*** Supplied information ***

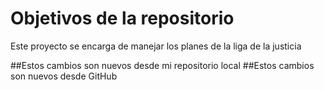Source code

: # Objetivos de la repositorio

Este proyecto se encarga de manejar los planes de la liga de la justicia

##Estos cambios son nuevos desde mi repositorio local
##Estos cambios son nuevos desde GitHub  
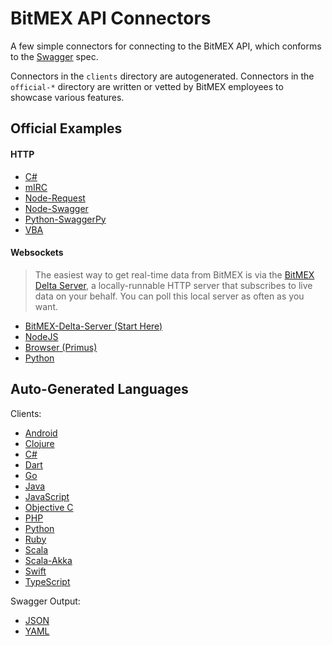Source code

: BitMEX API Connectors
=====================

A few simple connectors for connecting to the BitMEX API, which conforms to the
[Swagger](https://github.com/wordnik/swagger-spec/blob/master/versions/1.2.md) spec.

Connectors in the `clients` directory are autogenerated. Connectors in the `official-*` directory
are written or vetted by BitMEX employees to showcase various features.

Official Examples
-----------------

#### HTTP

* [C#](/official-http/csharp)
* [mIRC](/official-http/mirc)
* [Node-Request](/official-http/node-request)
* [Node-Swagger](/official-http/node-swagger)
* [Python-SwaggerPy](/official-http/python-swaggerpy)
* [VBA](/official-http/vba)

#### Websockets

> The easiest way to get real-time data from BitMEX is via the
[BitMEX Delta Server](/official-ws/delta-server), a locally-runnable
HTTP server that subscribes to live data on your behalf.
You can poll this local server as often as you want.

* [BitMEX-Delta-Server (Start Here)](/official-ws/delta-server)
* [NodeJS](/official-ws/nodejs)
* [Browser (Primus)](/official-ws/browser-primus)
* [Python](/official-ws/python)

Auto-Generated Languages
------------------------

Clients:

* [Android](/auto-generated/android)
* [Clojure](/auto-generated/clojure)
* [C#](/auto-generated/csharp)
* [Dart](/auto-generated/dart)
* [Go](/auto-generated/go)
* [Java](/auto-generated/java)
* [JavaScript](/auto-generated/javascript)
* [Objective C](/auto-generated/objc)
* [PHP](/auto-generated/php)
* [Python](/auto-generated/python)
* [Ruby](/auto-generated/ruby)
* [Scala](/auto-generated/scala)
* [Scala-Akka](/auto-generated/akka-scala)
* [Swift](/auto-generated/swift4)
* [TypeScript](/auto-generated/typescript-fetch)

Swagger Output:

* [JSON](/auto-generated/swagger)
* [YAML](/auto-generated/swagger-yaml)
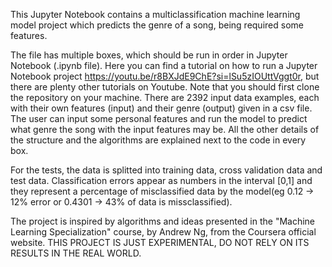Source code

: This Jupyter Notebook contains a multiclassification machine learning model project which predicts the genre of a song, being required some features.

The file has multiple boxes, which should be run in order in Jupyter Notebook (.ipynb file). Here you can find a tutorial on how to run a Jupyter Notebook project https://youtu.be/r8BXJdE9ChE?si=lSu5zIOUttVggt0r, but there are plenty other tutorials on Youtube. Note that you should first clone the repository on your machine.  There are 2392 input data examples, each with their own features (input) and their genre (output) given in a csv file. The user can  input some personal features and run the model to predict what genre the song with the input features may be. All the other details of the structure and the algorithms are explained next to the code in every box.


For the tests, the data is splitted into training data, cross validation data and test data. Classification errors appear as numbers in the interval [0,1] and they represent a percentage of misclassified data by the model(eg 0.12 -> 12% error or 0.4301 -> 43% of data is missclassified).

The project is inspired by algorithms and ideas presented in the "Machine Learning Specialization" course, by Andrew Ng, from the Coursera official website. THIS PROJECT IS JUST EXPERIMENTAL, DO NOT RELY ON ITS RESULTS IN THE REAL WORLD.

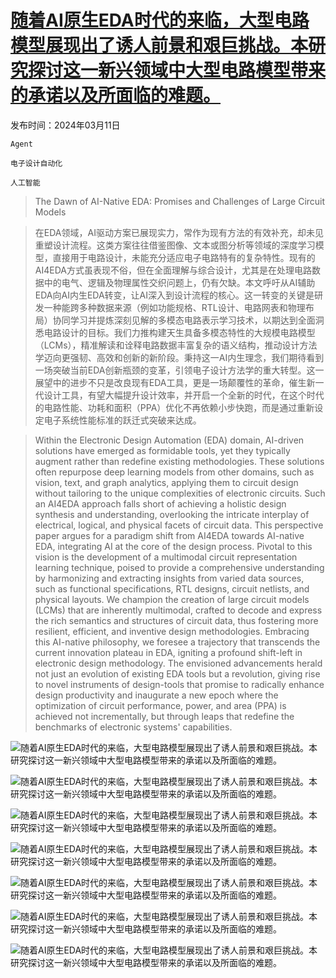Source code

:# [随着AI原生EDA时代的来临，大型电路模型展现出了诱人前景和艰巨挑战。本研究探讨这一新兴领域中大型电路模型带来的承诺以及所面临的难题。](https://arxiv.org/abs/2403.07257)

发布时间：2024年03月11日

`Agent`

`电子设计自动化`

`人工智能`

> The Dawn of AI-Native EDA: Promises and Challenges of Large Circuit Models

> 在EDA领域，AI驱动方案已展现实力，常作为现有方法的有效补充，却未见重塑设计流程。这类方案往往借鉴图像、文本或图分析等领域的深度学习模型，直接用于电路设计，未能充分适应电子电路特有的复杂特性。现有的AI4EDA方式虽表现不俗，但在全面理解与综合设计，尤其是在处理电路数据中的电气、逻辑及物理属性交织问题上，仍有欠缺。本文呼吁从AI辅助EDA向AI内生EDA转变，让AI深入到设计流程的核心。这一转变的关键是研发一种能跨多种数据来源（例如功能规格、RTL设计、电路网表和物理布局）协同学习并提炼深刻见解的多模态电路表示学习技术，以期达到全面洞悉电路设计的目标。我们力推构建天生具备多模态特性的大规模电路模型（LCMs），精准解读和诠释电路数据丰富复杂的语义结构，推动设计方法学迈向更强韧、高效和创新的新阶段。秉持这一AI内生理念，我们期待看到一场突破当前EDA创新瓶颈的变革，引领电子设计方法学的重大转型。这一展望中的进步不只是改良现有EDA工具，更是一场颠覆性的革命，催生新一代设计工具，有望大幅提升设计效率，并开启一个全新的时代，在这个时代的电路性能、功耗和面积（PPA）优化不再依赖小步快跑，而是通过重新设定电子系统性能标准的跃迁式突破来达成。

> Within the Electronic Design Automation (EDA) domain, AI-driven solutions have emerged as formidable tools, yet they typically augment rather than redefine existing methodologies. These solutions often repurpose deep learning models from other domains, such as vision, text, and graph analytics, applying them to circuit design without tailoring to the unique complexities of electronic circuits. Such an AI4EDA approach falls short of achieving a holistic design synthesis and understanding, overlooking the intricate interplay of electrical, logical, and physical facets of circuit data. This perspective paper argues for a paradigm shift from AI4EDA towards AI-native EDA, integrating AI at the core of the design process. Pivotal to this vision is the development of a multimodal circuit representation learning technique, poised to provide a comprehensive understanding by harmonizing and extracting insights from varied data sources, such as functional specifications, RTL designs, circuit netlists, and physical layouts.
  We champion the creation of large circuit models (LCMs) that are inherently multimodal, crafted to decode and express the rich semantics and structures of circuit data, thus fostering more resilient, efficient, and inventive design methodologies. Embracing this AI-native philosophy, we foresee a trajectory that transcends the current innovation plateau in EDA, igniting a profound shift-left in electronic design methodology. The envisioned advancements herald not just an evolution of existing EDA tools but a revolution, giving rise to novel instruments of design-tools that promise to radically enhance design productivity and inaugurate a new epoch where the optimization of circuit performance, power, and area (PPA) is achieved not incrementally, but through leaps that redefine the benchmarks of electronic systems' capabilities.

![随着AI原生EDA时代的来临，大型电路模型展现出了诱人前景和艰巨挑战。本研究探讨这一新兴领域中大型电路模型带来的承诺以及所面临的难题。](../../../paper_images/2403.07257/x2.png)

![随着AI原生EDA时代的来临，大型电路模型展现出了诱人前景和艰巨挑战。本研究探讨这一新兴领域中大型电路模型带来的承诺以及所面临的难题。](../../../paper_images/2403.07257/x3.png)

![随着AI原生EDA时代的来临，大型电路模型展现出了诱人前景和艰巨挑战。本研究探讨这一新兴领域中大型电路模型带来的承诺以及所面临的难题。](../../../paper_images/2403.07257/x4.png)

![随着AI原生EDA时代的来临，大型电路模型展现出了诱人前景和艰巨挑战。本研究探讨这一新兴领域中大型电路模型带来的承诺以及所面临的难题。](../../../paper_images/2403.07257/DSE_framework.png)

![随着AI原生EDA时代的来临，大型电路模型展现出了诱人前景和艰巨挑战。本研究探讨这一新兴领域中大型电路模型带来的承诺以及所面临的难题。](../../../paper_images/2403.07257/x5.png)

![随着AI原生EDA时代的来临，大型电路模型展现出了诱人前景和艰巨挑战。本研究探讨这一新兴领域中大型电路模型带来的承诺以及所面临的难题。](../../../paper_images/2403.07257/x6.png)

![随着AI原生EDA时代的来临，大型电路模型展现出了诱人前景和艰巨挑战。本研究探讨这一新兴领域中大型电路模型带来的承诺以及所面临的难题。](../../../paper_images/2403.07257/x7.png)
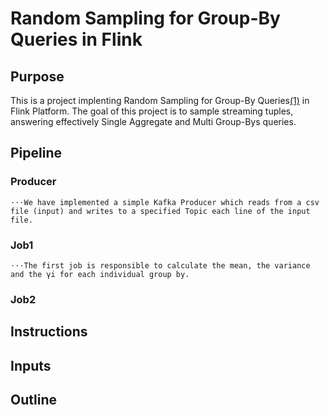 # Random Sampling for Group-By Queries in Flink
 
## Purpose
This is a project implenting Random Sampling for Group-By Queries[(1)](https://arxiv.org/pdf/1909.02629.pdf) in Flink Platform.
The goal of this project is to sample streaming tuples, answering effectively Single Aggregate and Multi Group-Bys queries.


## Pipeline

### Producer
	⋅⋅⋅We have implemented a simple Kafka Producer which reads from a csv file (input) and writes to a specified Topic each line of the input file.
### Job1
	⋅⋅⋅The first job is responsible to calculate the mean, the variance and the γi for each individual group by.
### Job2

## Instructions 
## Inputs

## Outline

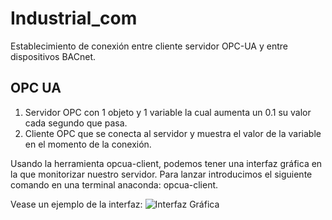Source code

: # Industrial_com
Establecimiento de conexión entre cliente servidor OPC-UA y entre dispositivos BACnet.

## OPC UA
1. Servidor OPC con 1 objeto y 1 variable la cual aumenta un 0.1 su valor cada segundo que pasa.
2. Cliente OPC que se conecta al servidor y muestra el valor de la variable en el momento de la conexión.

Usando la herramienta opcua-client, podemos tener una interfaz gráfica en la que monitorizar nuestro servidor. Para lanzar introducimos el siguiente comando en una terminal anaconda: opcua-client.

Vease un ejemplo de la interfaz: 
![Interfaz Gráfica](/home/riggio/Industrial_com/opc-ua-client-graph.png)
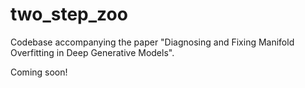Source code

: # two_step_zoo
Codebase accompanying the paper "Diagnosing and Fixing Manifold Overfitting in Deep Generative Models".

Coming soon!
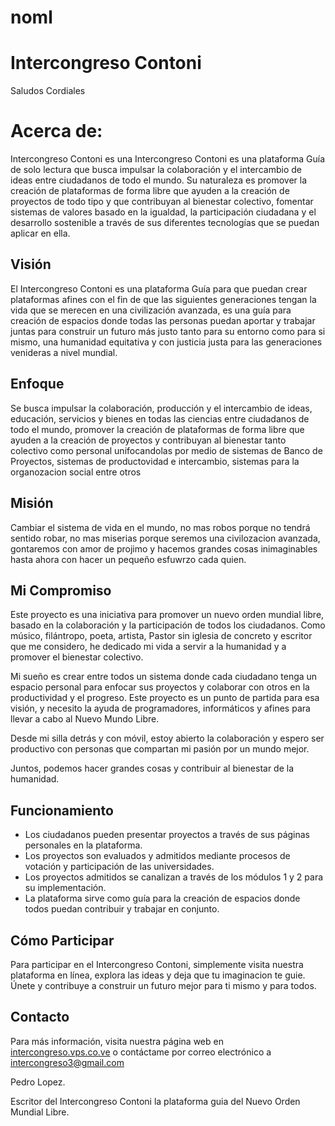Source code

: # noml

# Intercongreso Contoni
Saludos Cordiales
# Acerca de:
Intercongreso Contoni es una Intercongreso Contoni es una plataforma Guía de solo lectura que busca impulsar la colaboración y el intercambio de ideas entre ciudadanos de todo el mundo. Su naturaleza es promover la creación de plataformas de forma libre que ayuden a la creación de proyectos de todo tipo y que contribuyan al bienestar colectivo, fomentar sistemas de valores basado en la igualdad, la participación ciudadana y el desarrollo sostenible a través de sus diferentes tecnologías que se puedan aplicar en ella.  

## Visión

El Intercongreso Contoni es una plataforma Guía para que puedan crear plataformas afines con el fin de que las siguientes generaciones tengan la vida que se merecen en una civilización avanzada, es una guía para creación de espacios donde todas las personas puedan aportar y trabajar juntas para construir un futuro más justo tanto para su entorno como para si mismo, una humanidad equitativa y con justicia justa para las generaciones venideras a nivel mundial.


## Enfoque

Se busca impulsar la colaboración, producción y el intercambio de ideas, educación, servicios y bienes en todas las ciencias entre ciudadanos de todo el mundo,  promover la creación de plataformas de forma libre que ayuden a la creación de proyectos y contribuyan al bienestar tanto colectivo como personal unifocandolas por medio de sistemas de Banco de Proyectos, sistemas de productovidad e intercambio, sistemas para la organozacion social entre otros   

## Misión

Cambiar el sistema de vida en el mundo, no mas robos porque no tendrá sentido robar, no mas miserias porque seremos una civilozacion avanzada, gontaremos con amor de projimo y hacemos grandes cosas inimaginables hasta ahora con hacer un pequeño esfuwrzo cada quien.

## Mi Compromiso

Este proyecto es una iniciativa para promover un nuevo orden mundial libre, basado en la colaboración y la participación de todos los ciudadanos. Como músico, filántropo, poeta, artista, Pastor sin iglesia de concreto y escritor que me considero, he dedicado mi vida a servir a la humanidad y a promover el bienestar colectivo.

Mi sueño es crear entre todos un sistema donde cada ciudadano tenga un espacio personal para enfocar sus proyectos y colaborar con otros en la productividad y el progreso. Este proyecto es un punto de partida para esa visión, y necesito la ayuda de programadores, informáticos y afines para llevar a cabo al Nuevo Mundo Libre.

Desde mi silla detrás y con móvil, estoy abierto la colaboración y espero ser productivo con personas que compartan mi pasión por un mundo mejor.

Juntos, podemos hacer grandes cosas y contribuir al bienestar de la humanidad.


## Funcionamiento

- Los ciudadanos pueden presentar proyectos a través de sus páginas personales en la plataforma.
- Los proyectos son evaluados y admitidos mediante procesos de votación y participación de las universidades.
- Los proyectos admitidos se canalizan a través de los módulos 1 y 2 para su implementación.
- La plataforma sirve como guía para la creación de espacios donde todos puedan contribuir y trabajar en conjunto.


## Cómo Participar

Para participar en el Intercongreso Contoni, simplemente visita nuestra plataforma en línea, explora las ideas y deja que tu imaginacion te guie. Únete y contribuye a construir un futuro mejor para ti mismo y para todos.

## Contacto

Para más información, visita nuestra página web en [intercongreso.vps.co.ve](https://intercongreso.vps.co.ve) o contáctame por correo electrónico a intercongreso3@gmail.com


Pedro Lopez.


Escritor del Intercongreso Contoni la plataforma guia del Nuevo Orden Mundial Libre.
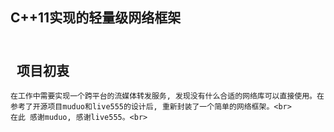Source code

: C++11实现的轻量级网络框架
-
<br>  
项目初衷<br>
-
    在工作中需要实现一个跨平台的流媒体转发服务, 发现没有什么合适的网络库可以直接使用。在参考了开源项目muduo和live555的设计后, 重新封装了一个简单的网络框架。<br>
    在此 感谢muduo, 感谢live555。<br>

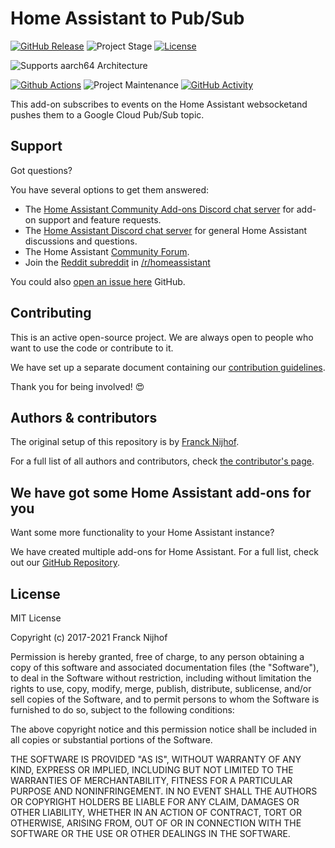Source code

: # Home Assistant to Pub/Sub

[![GitHub Release][releases-shield]][releases]
![Project Stage][project-stage-shield]
[![License][license-shield]](LICENSE.md)

<!-- ![Supports armhf Architecture][armhf-shield] -->
<!-- ![Supports armv7 Architecture][armv7-shield] -->

![Supports aarch64 Architecture][aarch64-shield]

<!-- ![Supports amd64 Architecture][amd64-shield] -->
<!-- ![Supports i386 Architecture][i386-shield] -->

[![Github Actions][github-actions-shield]][github-actions]
![Project Maintenance][maintenance-shield]
[![GitHub Activity][commits-shield]][commits]

This add-on subscribes to events on the Home Assistant websocketand pushes them
to a Google Cloud Pub/Sub topic.

## Support

Got questions?

You have several options to get them answered:

- The [Home Assistant Community Add-ons Discord chat server][discord] for add-on
  support and feature requests.
- The [Home Assistant Discord chat server][discord-ha] for general Home
  Assistant discussions and questions.
- The Home Assistant [Community Forum][forum].
- Join the [Reddit subreddit][reddit] in [/r/homeassistant][reddit]

You could also [open an issue here][issue] GitHub.

## Contributing

This is an active open-source project. We are always open to people who want to
use the code or contribute to it.

We have set up a separate document containing our
[contribution guidelines](CONTRIBUTING.md).

Thank you for being involved! :heart_eyes:

## Authors & contributors

The original setup of this repository is by [Franck Nijhof][frenck].

For a full list of all authors and contributors,
check [the contributor's page][contributors].

## We have got some Home Assistant add-ons for you

Want some more functionality to your Home Assistant instance?

We have created multiple add-ons for Home Assistant. For a full list, check out
our [GitHub Repository][repository].

## License

MIT License

Copyright (c) 2017-2021 Franck Nijhof

Permission is hereby granted, free of charge, to any person obtaining a copy
of this software and associated documentation files (the "Software"), to deal
in the Software without restriction, including without limitation the rights
to use, copy, modify, merge, publish, distribute, sublicense, and/or sell
copies of the Software, and to permit persons to whom the Software is
furnished to do so, subject to the following conditions:

The above copyright notice and this permission notice shall be included in all
copies or substantial portions of the Software.

THE SOFTWARE IS PROVIDED "AS IS", WITHOUT WARRANTY OF ANY KIND, EXPRESS OR
IMPLIED, INCLUDING BUT NOT LIMITED TO THE WARRANTIES OF MERCHANTABILITY,
FITNESS FOR A PARTICULAR PURPOSE AND NONINFRINGEMENT. IN NO EVENT SHALL THE
AUTHORS OR COPYRIGHT HOLDERS BE LIABLE FOR ANY CLAIM, DAMAGES OR OTHER
LIABILITY, WHETHER IN AN ACTION OF CONTRACT, TORT OR OTHERWISE, ARISING FROM,
OUT OF OR IN CONNECTION WITH THE SOFTWARE OR THE USE OR OTHER DEALINGS IN THE
SOFTWARE.

[aarch64-shield]: https://img.shields.io/badge/aarch64-yes-green.svg
[amd64-shield]: https://img.shields.io/badge/amd64-yes-green.svg
[armhf-shield]: https://img.shields.io/badge/armhf-yes-green.svg
[armv7-shield]: https://img.shields.io/badge/armv7-yes-green.svg
[commits-shield]: https://img.shields.io/github/commit-activity/y/a2i2/addon-example
[commits]: https://github.com/a2i2/addon-example/commits/main
[contributors]: https://github.com/a2i2/addon-example/graphs/contributors
[discord-ha]: https://discord.gg/c5DvZ4e
[discord-shield]: https://img.shields.io/discord/478094546522079232.svg
[discord]: https://discord.me/hassioaddons
[docs]: https://github.com/a2i2/addon-example/blob/main/example/DOCS.md
[forum-shield]: https://img.shields.io/badge/community-forum-brightgreen.svg
[forum]: https://community.home-assistant.io/t/repository-community-hass-io-add-ons/24705?u=frenck
[frenck]: https://github.com/frenck
[github-actions-shield]: https://github.com/a2i2/addon-example/workflows/CI/badge.svg
[github-actions]: https://github.com/a2i2/addon-example/actions
[i386-shield]: https://img.shields.io/badge/i386-yes-green.svg
[issue]: https://github.com/a2i2/addon-example/issues
[license-shield]: https://img.shields.io/github/license/a2i2/addon-example.svg
[maintenance-shield]: https://img.shields.io/maintenance/yes/2021.svg
[project-stage-shield]: https://img.shields.io/badge/project%20stage-production%20ready-brightgreen.svg
[reddit]: https://reddit.com/r/homeassistant
[releases-shield]: https://img.shields.io/github/release/a2i2/addon-example.svg
[releases]: https://github.com/a2i2/addon-example/releases
[repository]: https://github.com/a2i2/repository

***

The problem: Using the records above, count how many lines include the word "forum", and reply only with that figure.

Answer section: 3